[Dataset items]
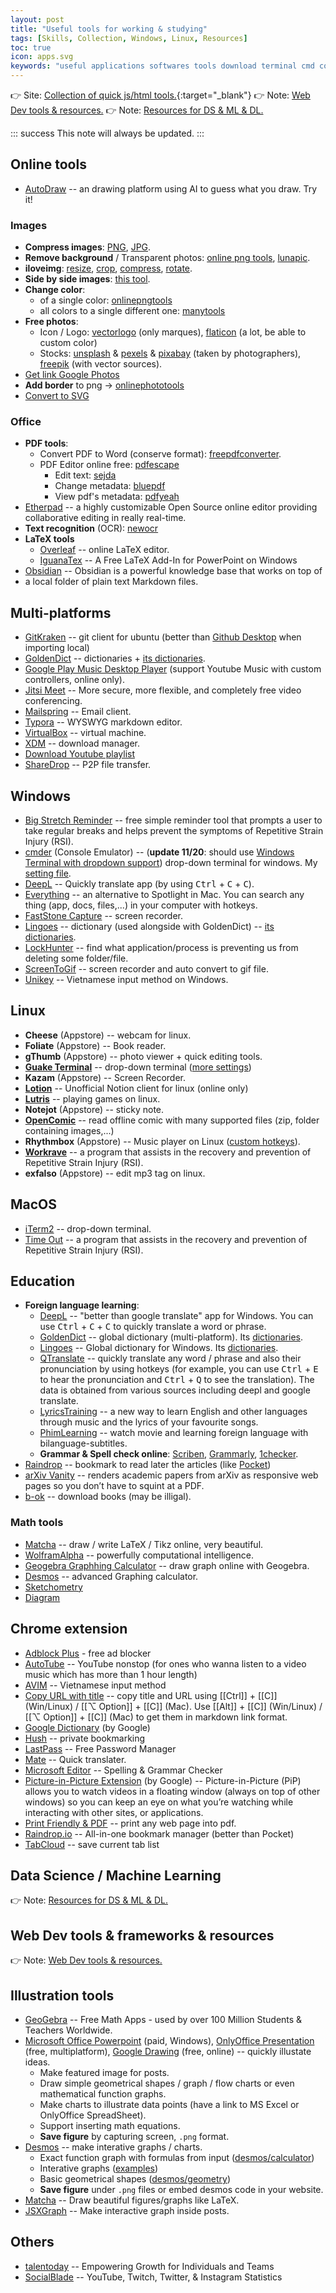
 ```yaml
---
layout: post
title: "Useful tools for working & studying"
tags: [Skills, Collection, Windows, Linux, Resources]
toc: true
icon: apps.svg
keywords: "useful applications softwares tools download terminal cmd commander cmder unikey vietnamese input keyboard screen to gif recorder lock hunter delete apps soft goldendict dictionary lingoes deepl translate qtranslate hotkeys google deep learning machine collection reminder stretch RSI manager IDM XDM Repetitive Strain Injury iterm2 guake drop-down quick open commanline workrave time out screentogif everything spotlight Qtranslate tabcloud avim flash video downloader hush mate pdf printer internet image photo compression jpeg png remove background transparent luna lunapic resize images iloveimg side by movie relax drawing graphviz data science dataframe huge vaex linux app ubuntu pop os mac macos office online multi platform unix windows education chrome extension plugin math html character terms application framework js java script bookmarks drawing font Illustration tools"
---
```


👉 Site: [Collection of quick js/html tools.](https://dinhanhthi.github.io/tools/){:target="_blank"}
👉 Note: [Web Dev tools & resources.](/web-dev-tools-resources/)
👉 Note: [Resources for DS & ML & DL.](/data-ml-tools-resources/)

::: success
This note will always be updated.
:::

## Online tools

- [AutoDraw](https://www.autodraw.com/) -- an drawing platform using AI to guess what you draw. Try it!

### Images

- **Compress images**: [PNG](https://compresspng.com/), [JPG](https://compressjpeg.com/).
- **Remove background** / Transparent photos: [online png tools](https://onlinepngtools.com/create-transparent-png), [lunapic](https://www5.lunapic.com/editor/).
- **iloveimg**: [resize](https://www.iloveimg.com/resize-image), [crop](https://www.iloveimg.com/crop-image), [compress](https://www.iloveimg.com/compress-image), [rotate](https://www.iloveimg.com/rotate-image).
- **Side by side images**: [this tool](https://www.imgonline.com.ua/eng/combine-two-images-into-one.php).
- **Change color**:
   - of a single color: [onlinepngtools](https://onlinepngtools.com/change-png-color)
   - all colors to a single different one: [manytools](https://manytools.org/image/colorize-filter/)
- **Free photos**:
   - Icon / Logo: [vectorlogo](https://www.vectorlogo.zone/) (only marques), [flaticon](https://www.flaticon.com) (a lot, be able to custom color)
   - Stocks: [unsplash](https://unsplash.com/) & [pexels](https://www.pexels.com/) & [pixabay](https://pixabay.com/) (taken by photographers), [freepik](https://www.freepik.com/) (with vector sources).
- [Get link Google Photos](https://www.publicalbum.org/blog/embed-google-photos-video)
- **Add border** to png -> [onlinephototools](https://onlinepngtools.com/add-png-border)
- [Convert to SVG](https://www.pngtosvg.com/)

### Office

- **PDF tools**:
   - Convert PDF to Word (conserve format): [freepdfconverter](https://www.freepdfconvert.com/).
   - PDF Editor online free: [pdfescape](https://www.pdfescape.com/)
     - Edit text: [sejda](https://www.sejda.com/)
     - Change metadata: [bluepdf](http://bluepdf.com/)
     - View pdf's metadata: [pdfyeah](https://www.pdfyeah.com/view-pdf-metadata/)
- [Etherpad](https://etherpad.org/) -- a highly customizable Open Source online editor providing collaborative editing in really real-time.
- **Text recognition** (OCR): [newocr](https://www.newocr.com/)
- **LaTeX tools**
   - [Overleaf](https://www.overleaf.com/) -- online LaTeX editor.
   - [IguanaTex](http://www.jonathanleroux.org/software/iguanatex/) -- A Free LaTeX Add-In for PowerPoint on Windows
- [Obsidian](https://obsidian.md/) -- Obsidian is a powerful knowledge base that works on top of
- a local folder of plain text Markdown files.


## Multi-platforms

- [GitKraken](https://www.gitkraken.com/) -- git client for ubuntu (better than [Github Desktop](https://desktop.github.com/) when importing local)
- [GoldenDict](https://github.com/goldendict/goldendict/wiki/Early-Access-Builds-for-Windows?fbclid=IwAR3RVcLdpkpL2B3f1-EAiCzRqjInpy21BltlHs9SwryGuEcQ_VQPB6lftTA) -- dictionaries + [its dictionaries](https://drive.google.com/open?id=1jna8_grA-wyhPrq8BiB7ypadvW3tTlIv).
- [Google Play Music Desktop Player](https://www.googleplaymusicdesktopplayer.com/) (support Youtube Music with custom controllers, online only).
- [Jitsi Meet](https://jitsi.org/jitsi-meet/) -- More secure, more flexible, and completely free video conferencing.
- [Mailspring](https://getmailspring.com/) -- Email client.
- [Typora](https://typora.io/) -- WYSWYG markdown editor.
- [VirtualBox](https://www.virtualbox.org/) -- virtual machine.
- [XDM](http://xdman.sourceforge.net/#downloads) -- download manager.
- [Download Youtube playlist](https://loader.to/)
- [ShareDrop](https://www.sharedrop.io/) -- P2P file transfer.

## Windows

- [Big Stretch Reminder](https://monkeymatt.com/bigstretch/) -- free simple reminder tool that prompts a user to take regular breaks and helps prevent the symptoms of Repetitive Strain Injury (RSI).
- [cmder](https://cmder.net/) (Console Emulator) -- (__update 11/20__: should use [Windows Terminal with dropdown support](/terminal#windows)) drop-down terminal for windows. My [setting file](https://github.com/dinhanhthi/scripts/blob/master/settings/windows/user-ConEmu.xml).
- [DeepL](https://deepl.com/) -- Quickly translate app (by using <kbd>Ctrl</kbd> + <kbd>C</kbd> + <kbd>C</kbd>).
- [Everything](https://www.voidtools.com/) -- an alternative to Spotlight in Mac. You can search any thing (app, docs, files,...) in your computer with hotkeys.
- [FastStone Capture](https://www.faststone.org/index.htm) -- screen recorder.
- [Lingoes](http://www.lingoes.net/) -- dictionary (used alongside with GoldenDict) -- [its dictionaries](https://drive.google.com/open?id=1LlCtGewKiLMil-7aQFEy_tu4ir1eC_6l).
- [LockHunter](https://lockhunter.com/) -- find what application/process is preventing us from deleting some folder/file.
- [ScreenToGif](https://www.screentogif.com/) -- screen recorder and auto convert to gif file.
- [Unikey](https://www.unikey.org/) -- Vietnamese input method on Windows.

## Linux

- **Cheese** (Appstore) -- webcam for linux.
- **Foliate** (Appstore) -- Book reader.
- **gThumb** (Appstore) -- photo viewer + quick editing tools.
- [**Guake Terminal**](http://guake-project.org/) -- drop-down terminal ([more settings](terminal#guake-terminal))
- **Kazam** (Appstore) -- Screen Recorder.
- [**Lotion**](https://github.com/puneetsl/lotion) -- Unofficial Notion client for linux (online only)
- [**Lutris**](https://lutris.net/) -- playing games on linux.
- **Notejot** (Appstore) -- sticky note.
- [**OpenComic**](https://github.com/ollm/OpenComic) -- read offline comic with many supported files (zip, folder containing images,...)
- **Rhythmbox** (Appstore) -- Music player on Linux ([custom hotkeys](/linux-tips#media--photo--music)).
- [**Workrave**](http://www.workrave.org/) -- a program that assists in the recovery and prevention of Repetitive Strain Injury (RSI).
- **exfalso** (Appstore) -- edit mp3 tag on linux.

## MacOS

- [iTerm2](https://www.iterm2.com/) -- drop-down terminal.
- [Time Out](https://apps.apple.com/us/app/time-out-free/id402592703?mt=12) -- a program that assists in the recovery and prevention of Repetitive Strain Injury (RSI).

## Education

- **Foreign language learning**:
   - [DeepL](https://deepl.com/) -- "better than google translate" app for Windows. You can use <kbd>Ctrl</kbd> + <kbd>C</kbd> + <kbd>C</kbd> to quickly translate a word or phrase.
   - [GoldenDict](https://github.com/goldendict/goldendict/wiki/Early-Access-Builds-for-Windows?fbclid=IwAR3RVcLdpkpL2B3f1-EAiCzRqjInpy21BltlHs9SwryGuEcQ_VQPB6lftTA) -- global dictionary (multi-platform). Its [dictionaries](https://drive.google.com/open?id=1jna8_grA-wyhPrq8BiB7ypadvW3tTlIv).
   - [Lingoes](http://www.lingoes.net/) -- Global dictionary for Windows. Its [dictionaries](https://drive.google.com/open?id=1LlCtGewKiLMil-7aQFEy_tu4ir1eC_6l).
   - [QTranslate](https://quest-app.appspot.com/) -- quickly translate any word / phrase and also their pronunciation by using hotkeys (for example, you can use <kbd>Ctrl</kbd> + <kbd>E</kbd> to hear the pronunciation and <kbd>Ctrl</kbd> + <kbd>Q</kbd> to see the translation). The data is obtained from various sources including deepl and google translate.
   - [LyricsTraining](https://lyricstraining.com/) -- a new way to learn English and other languages through music and the lyrics of your favourite songs.
   - [PhimLearning](http://phimlearning.com/) -- watch movie and learning foreign language with bilanguage-subtitles.
   - **Grammar & Spell check online**: [Scriben](https://www.scribens.com/), [Grammarly](https://www.grammarly.com/), [1checker](http://www.1checker.com/).
- [Raindrop](raindrop.io) -- bookmark to read later the articles (like [Pocket](https://app.getpocket.com/))
- [arXiv Vanity](https://www.arxiv-vanity.com/) -- renders academic papers from arXiv as responsive web pages so you don’t have to squint at a PDF.
- [b-ok](https://b-ok.cc/) -- download books (may be illigal).

### Math tools

- [Matcha](https://www.mathcha.io/) -- draw / write LaTeX / Tikz online, very beautiful.
- [WolframAlpha](https://www.wolframalpha.com/) -- powerfully computational intelligence.
- [Geogebra Graphhing Calculator](https://www.geogebra.org/graphing) -- draw graph online with Geogebra.
- [Desmos](https://www.desmos.com/calculator) -- advanced Graphing calculator.
- [Sketchometry](https://start.sketchometry.org/)
- [Diagram](https://app.diagrams.net/)

## Chrome extension

- [Adblock Plus](https://chrome.google.com/webstore/detail/adblock-plus-free-ad-bloc/cfhdojbkjhnklbpkdaibdccddilifddb) - free ad blocker
- [AutoTube](https://chrome.google.com/webstore/detail/autotube-youtube-nonstop/egobelhdffdoidcnhpgkngoghpiebial) -- YouTube nonstop (for ones who wanna listen to a video music which has more than 1 hour length)
- [AVIM](https://chrome.google.com/webstore/detail/avim-vietnamese-input-met/opgbbffpdglhkpglnlkiclakjlpiedoh?hl=en) -- Vietnamese input method
- [Copy URL with title](https://chrome.google.com/webstore/detail/copy-url-with-title/bpcogbhmkdjaohcmlghhkiohmldpnkoh) -- copy title and URL using [[Ctrl]] + [[C]] (Win/Linux) / [[⌥ Option]] + [[C]] (Mac). Use [[Alt]] + [[C]] (Win/Linux) / [[⌥ Option]] + [[C]] (Mac) to get them in markdown link format.
- [Google Dictionary](https://chrome.google.com/webstore/detail/google-dictionary-by-goog/mgijmajocgfcbeboacabfgobmjgjcoja) (by Google)
- [Hush](https://chrome.google.com/webstore/detail/hush-private-bookmarking/hjmoaenjknbdehbiaeeijcppnljflkff?hl=en) -- private bookmarking
- [LastPass](https://chrome.google.com/webstore/detail/lastpass-free-password-ma/hdokiejnpimakedhajhdlcegeplioahd) -- Free Password Manager
- [Mate](https://chrome.google.com/webstore/detail/mate-translate-%E2%80%93-translat/ihmgiclibbndffejedjimfjmfoabpcke) -- Quick translater.
- [Microsoft Editor](https://chrome.google.com/webstore/detail/microsoft-editor-spelling/gpaiobkfhnonedkhhfjpmhdalgeoebfa) -- Spelling & Grammar Checker
- [Picture-in-Picture Extension](https://chrome.google.com/webstore/detail/picture-in-picture-extens/hkgfoiooedgoejojocmhlaklaeopbecg) (by Google) -- Picture-in-Picture (PiP) allows you to watch videos in a floating window (always on top of other windows) so you can keep an eye on what you’re watching while interacting with other sites, or applications.
- [Print Friendly & PDF](https://chrome.google.com/webstore/detail/print-friendly-pdf/ohlencieiipommannpdfcmfdpjjmeolj?hl=en) -- print any web page into pdf.
- [Raindrop.io](https://chrome.google.com/webstore/detail/raindropio/ldgfbffkinooeloadekpmfoklnobpien) -- All-in-one bookmark manager (better than Pocket)
- [TabCloud](https://chrome.google.com/webstore/detail/tabcloud/npecfdijgoblfcgagoijgmgejmcpnhof) -- save current tab list


## Data Science / Machine Learning

👉 Note: [Resources for DS & ML & DL.](/data-ml-tools-resources/)

## Web Dev tools & frameworks & resources

👉 Note: [Web Dev tools & resources.](/web-dev-tools-resources/)

## Illustration tools

- [GeoGebra](https://www.geogebra.org/) -- Free Math Apps - used by over 100 Million Students & Teachers Worldwide.
- [Microsoft Office Powerpoint](https://www.office.com/) (paid, Windows), [OnlyOffice Presentation](https://www.onlyoffice.com/en/download-desktop.aspx) (free, multiplatform), [Google Drawing](https://docs.google.com/drawings) (free, online) -- quickly illustate ideas.
   - Make featured image for posts.
   - Draw simple geometrical shapes / graph / flow charts or even mathematical function graphs.
   - Make charts to illustrate data points (have a link to MS Excel or OnlyOffice SpreadSheet).
   - Support inserting math equations.
   - __Save figure__ by capturing screen, `.png` format.
- [Desmos](https://www.desmos.com/) -- make interative graphs / charts.
   - Exact function graph with formulas from input ([desmos/calculator](https://www.desmos.com/calculator))
   - Interative graphs ([examples](https://www.desmos.com/math))
   - Basic geometrical shapes ([desmos/geometry](https://www.desmos.com/geometry))
   - __Save figure__ under `.png` files or embed desmos code in your website.
- [Matcha](https://www.mathcha.io/) -- Draw beautiful figures/graphs like LaTeX.
- [JSXGraph](https://jsxgraph.org/wp/index.html) -- Make interactive graph inside posts.

## Others

- [talentoday](https://www.talentoday.com/en/) -- Empowering Growth for Individuals and Teams
- [SocialBlade](https://socialblade.com/) -- YouTube, Twitch, Twitter, & Instagram Statistics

** EXERCISE **
Extract each line from the entries above that contains the string "onlinepngtools".

** RESULT FOR THIS EXERCISE **
- **Remove background** / Transparent photos: [online png tools](https://onlinepngtools.com/create-transparent-png), [lunapic](https://www5.lunapic.com/editor/).
   - of a single color: [onlinepngtools](https://onlinepngtools.com/change-png-color)
- **Add border** to png -> [onlinephototools](https://onlinepngtools.com/add-png-border)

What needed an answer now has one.